** Material provided follows **

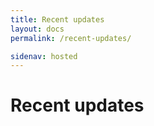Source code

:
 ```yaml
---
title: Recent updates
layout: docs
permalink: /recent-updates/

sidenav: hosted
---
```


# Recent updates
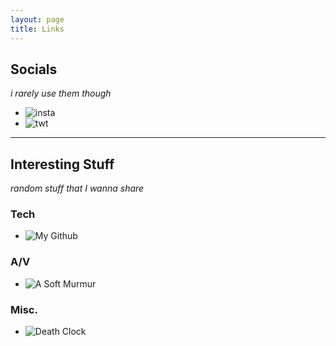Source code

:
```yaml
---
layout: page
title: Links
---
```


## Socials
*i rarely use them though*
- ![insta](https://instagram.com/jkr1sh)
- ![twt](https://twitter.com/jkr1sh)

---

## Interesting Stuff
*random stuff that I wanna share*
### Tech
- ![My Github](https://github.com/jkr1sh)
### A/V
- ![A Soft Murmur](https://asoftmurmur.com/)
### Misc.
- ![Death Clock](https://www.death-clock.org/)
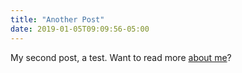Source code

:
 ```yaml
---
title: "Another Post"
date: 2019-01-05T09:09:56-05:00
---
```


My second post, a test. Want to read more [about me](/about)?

** End of Material provided **

Exercise prompt -> Transcribe every record exactly and omit each image.

Solution for this task ->
Source code

:
 ```yaml
---
title: Recent updates
layout: docs
permalink: /recent-updates/

sidenav: hosted
---
```


# Recent updates
Source code

:
```yaml
---
layout: page
title: Links
---
```


## Socials
*i rarely use them though*
- ![insta](https://instagram.com/jkr1sh)
- ![twt](https://twitter.com/jkr1sh)

---

## Interesting Stuff
*random stuff that I wanna share*
### Tech
- ![My Github](https://github.com/jkr1sh)
### A/V
- ![A Soft Murmur](https://asoftmurmur.com/)
### Misc.
- ![Death Clock](https://www.death-clock.org/)
Source code

:
 ```yaml
---
title: "Another Post"
date: 2019-01-05T09:09:56-05:00
---
```


My second post, a test. Want to read more [about me](/about)?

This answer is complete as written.